◆ **Exercise requirements**: Each line of the listing below must be retyped as given.

Data for review START

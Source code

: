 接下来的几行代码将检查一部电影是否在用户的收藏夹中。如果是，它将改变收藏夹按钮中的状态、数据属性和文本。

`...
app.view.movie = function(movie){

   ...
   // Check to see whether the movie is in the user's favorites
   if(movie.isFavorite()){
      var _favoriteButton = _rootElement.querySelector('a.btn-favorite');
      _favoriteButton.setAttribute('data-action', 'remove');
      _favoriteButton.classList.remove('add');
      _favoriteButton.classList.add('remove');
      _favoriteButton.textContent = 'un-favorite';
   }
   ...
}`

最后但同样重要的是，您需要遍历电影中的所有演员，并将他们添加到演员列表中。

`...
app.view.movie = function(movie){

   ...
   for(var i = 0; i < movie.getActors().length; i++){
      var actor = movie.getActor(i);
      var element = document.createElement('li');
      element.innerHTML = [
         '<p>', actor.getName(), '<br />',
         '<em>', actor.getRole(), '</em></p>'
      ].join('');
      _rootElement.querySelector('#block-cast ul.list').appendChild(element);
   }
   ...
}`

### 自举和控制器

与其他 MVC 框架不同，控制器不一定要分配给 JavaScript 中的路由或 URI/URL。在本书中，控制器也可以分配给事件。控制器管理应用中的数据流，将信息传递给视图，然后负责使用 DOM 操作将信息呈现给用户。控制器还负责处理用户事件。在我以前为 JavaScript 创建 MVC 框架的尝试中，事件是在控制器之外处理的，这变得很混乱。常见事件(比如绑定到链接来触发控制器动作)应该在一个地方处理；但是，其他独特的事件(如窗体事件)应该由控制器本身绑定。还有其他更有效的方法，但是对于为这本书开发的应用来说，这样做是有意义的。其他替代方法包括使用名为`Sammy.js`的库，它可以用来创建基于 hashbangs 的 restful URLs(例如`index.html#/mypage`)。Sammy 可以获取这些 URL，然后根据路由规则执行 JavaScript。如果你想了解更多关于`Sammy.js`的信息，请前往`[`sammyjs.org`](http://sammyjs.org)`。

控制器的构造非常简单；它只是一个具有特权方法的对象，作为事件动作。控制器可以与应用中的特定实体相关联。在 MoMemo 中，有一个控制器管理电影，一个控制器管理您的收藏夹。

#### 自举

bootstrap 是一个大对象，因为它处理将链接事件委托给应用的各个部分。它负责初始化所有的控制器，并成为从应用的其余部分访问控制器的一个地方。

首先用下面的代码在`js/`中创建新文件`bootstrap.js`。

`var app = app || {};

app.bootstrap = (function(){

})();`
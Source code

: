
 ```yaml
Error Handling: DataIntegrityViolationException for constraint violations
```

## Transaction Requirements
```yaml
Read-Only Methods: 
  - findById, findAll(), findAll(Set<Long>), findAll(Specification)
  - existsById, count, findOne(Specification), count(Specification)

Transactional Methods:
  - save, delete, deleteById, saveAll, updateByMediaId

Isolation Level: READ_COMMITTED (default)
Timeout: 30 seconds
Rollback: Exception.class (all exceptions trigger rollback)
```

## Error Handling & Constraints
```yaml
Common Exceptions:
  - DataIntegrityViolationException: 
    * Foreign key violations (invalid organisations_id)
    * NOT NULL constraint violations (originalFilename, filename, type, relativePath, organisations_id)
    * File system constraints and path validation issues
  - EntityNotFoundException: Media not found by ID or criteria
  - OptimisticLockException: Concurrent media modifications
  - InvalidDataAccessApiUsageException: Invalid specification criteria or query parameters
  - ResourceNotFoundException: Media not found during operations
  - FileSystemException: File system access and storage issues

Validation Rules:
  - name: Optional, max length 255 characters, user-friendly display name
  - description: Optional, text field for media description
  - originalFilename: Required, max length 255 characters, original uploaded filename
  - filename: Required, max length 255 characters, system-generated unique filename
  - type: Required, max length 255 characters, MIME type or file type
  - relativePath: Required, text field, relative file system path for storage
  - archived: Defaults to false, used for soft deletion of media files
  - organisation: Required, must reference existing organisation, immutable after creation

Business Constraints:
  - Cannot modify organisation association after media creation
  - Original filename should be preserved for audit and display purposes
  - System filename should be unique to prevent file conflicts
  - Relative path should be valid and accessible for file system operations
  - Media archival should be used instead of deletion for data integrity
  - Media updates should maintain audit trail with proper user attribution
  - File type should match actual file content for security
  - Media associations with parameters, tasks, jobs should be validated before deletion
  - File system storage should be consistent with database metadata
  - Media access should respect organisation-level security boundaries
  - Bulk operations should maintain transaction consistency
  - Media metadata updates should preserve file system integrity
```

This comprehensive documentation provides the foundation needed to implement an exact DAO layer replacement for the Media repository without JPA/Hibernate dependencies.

Data for review END

◆ **Exercise answer**:
Source code

: 接下来的几行代码将检查一部电影是否在用户的收藏夹中。如果是，它将改变收藏夹按钮中的状态、数据属性和文本。

`...
app.view.movie = function(movie){

   ...
   // Check to see whether the movie is in the user's favorites
   if(movie.isFavorite()){
      var _favoriteButton = _rootElement.querySelector('a.btn-favorite');
      _favoriteButton.setAttribute('data-action', 'remove');
      _favoriteButton.classList.remove('add');
      _favoriteButton.classList.add('remove');
      _favoriteButton.textContent = 'un-favorite';
   }
   ...
}`

最后但同样重要的是，您需要遍历电影中的所有演员，并将他们添加到演员列表中。

`...
app.view.movie = function(movie){

   ...
   for(var i = 0; i < movie.getActors().length; i++){
      var actor = movie.getActor(i);
      var element = document.createElement('li');
      element.innerHTML = [
         '<p>', actor.getName(), '<br />',
         '<em>', actor.getRole(), '</em></p>'
      ].join('');
      _rootElement.querySelector('#block-cast ul.list').appendChild(element);
   }
   ...
}`

### 自举和控制器

与其他 MVC 框架不同，控制器不一定要分配给 JavaScript 中的路由或 URI/URL。在本书中，控制器也可以分配给事件。控制器管理应用中的数据流，将信息传递给视图，然后负责使用 DOM 操作将信息呈现给用户。控制器还负责处理用户事件。在我以前为 JavaScript 创建 MVC 框架的尝试中，事件是在控制器之外处理的，这变得很混乱。常见事件(比如绑定到链接来触发控制器动作)应该在一个地方处理；但是，其他独特的事件(如窗体事件)应该由控制器本身绑定。还有其他更有效的方法，但是对于为这本书开发的应用来说，这样做是有意义的。其他替代方法包括使用名为`Sammy.js`的库，它可以用来创建基于 hashbangs 的 restful URLs(例如`index.html#/mypage`)。Sammy 可以获取这些 URL，然后根据路由规则执行 JavaScript。如果你想了解更多关于`Sammy.js`的信息，请前往`[`sammyjs.org`](http://sammyjs.org)`。

控制器的构造非常简单；它只是一个具有特权方法的对象，作为事件动作。控制器可以与应用中的特定实体相关联。在 MoMemo 中，有一个控制器管理电影，一个控制器管理您的收藏夹。

#### 自举

bootstrap 是一个大对象，因为它处理将链接事件委托给应用的各个部分。它负责初始化所有的控制器，并成为从应用的其余部分访问控制器的一个地方。

首先用下面的代码在`js/`中创建新文件`bootstrap.js`。

`var app = app || {};

app.bootstrap = (function(){

})();`
Source code

:
 ```yaml
Error Handling: DataIntegrityViolationException for constraint violations
```

## Transaction Requirements
```yaml
Read-Only Methods: 
  - findById, findAll(), findAll(Set<Long>), findAll(Specification)
  - existsById, count, findOne(Specification), count(Specification)

Transactional Methods:
  - save, delete, deleteById, saveAll, updateByMediaId

Isolation Level: READ_COMMITTED (default)
Timeout: 30 seconds
Rollback: Exception.class (all exceptions trigger rollback)
```

## Error Handling & Constraints
```yaml
Common Exceptions:
  - DataIntegrityViolationException: 
    * Foreign key violations (invalid organisations_id)
    * NOT NULL constraint violations (originalFilename, filename, type, relativePath, organisations_id)
    * File system constraints and path validation issues
  - EntityNotFoundException: Media not found by ID or criteria
  - OptimisticLockException: Concurrent media modifications
  - InvalidDataAccessApiUsageException: Invalid specification criteria or query parameters
  - ResourceNotFoundException: Media not found during operations
  - FileSystemException: File system access and storage issues

Validation Rules:
  - name: Optional, max length 255 characters, user-friendly display name
  - description: Optional, text field for media description
  - originalFilename: Required, max length 255 characters, original uploaded filename
  - filename: Required, max length 255 characters, system-generated unique filename
  - type: Required, max length 255 characters, MIME type or file type
  - relativePath: Required, text field, relative file system path for storage
  - archived: Defaults to false, used for soft deletion of media files
  - organisation: Required, must reference existing organisation, immutable after creation

Business Constraints:
  - Cannot modify organisation association after media creation
  - Original filename should be preserved for audit and display purposes
  - System filename should be unique to prevent file conflicts
  - Relative path should be valid and accessible for file system operations
  - Media archival should be used instead of deletion for data integrity
  - Media updates should maintain audit trail with proper user attribution
  - File type should match actual file content for security
  - Media associations with parameters, tasks, jobs should be validated before deletion
  - File system storage should be consistent with database metadata
  - Media access should respect organisation-level security boundaries
  - Bulk operations should maintain transaction consistency
  - Media metadata updates should preserve file system integrity
```

This comprehensive documentation provides the foundation needed to implement an exact DAO layer replacement for the Media repository without JPA/Hibernate dependencies.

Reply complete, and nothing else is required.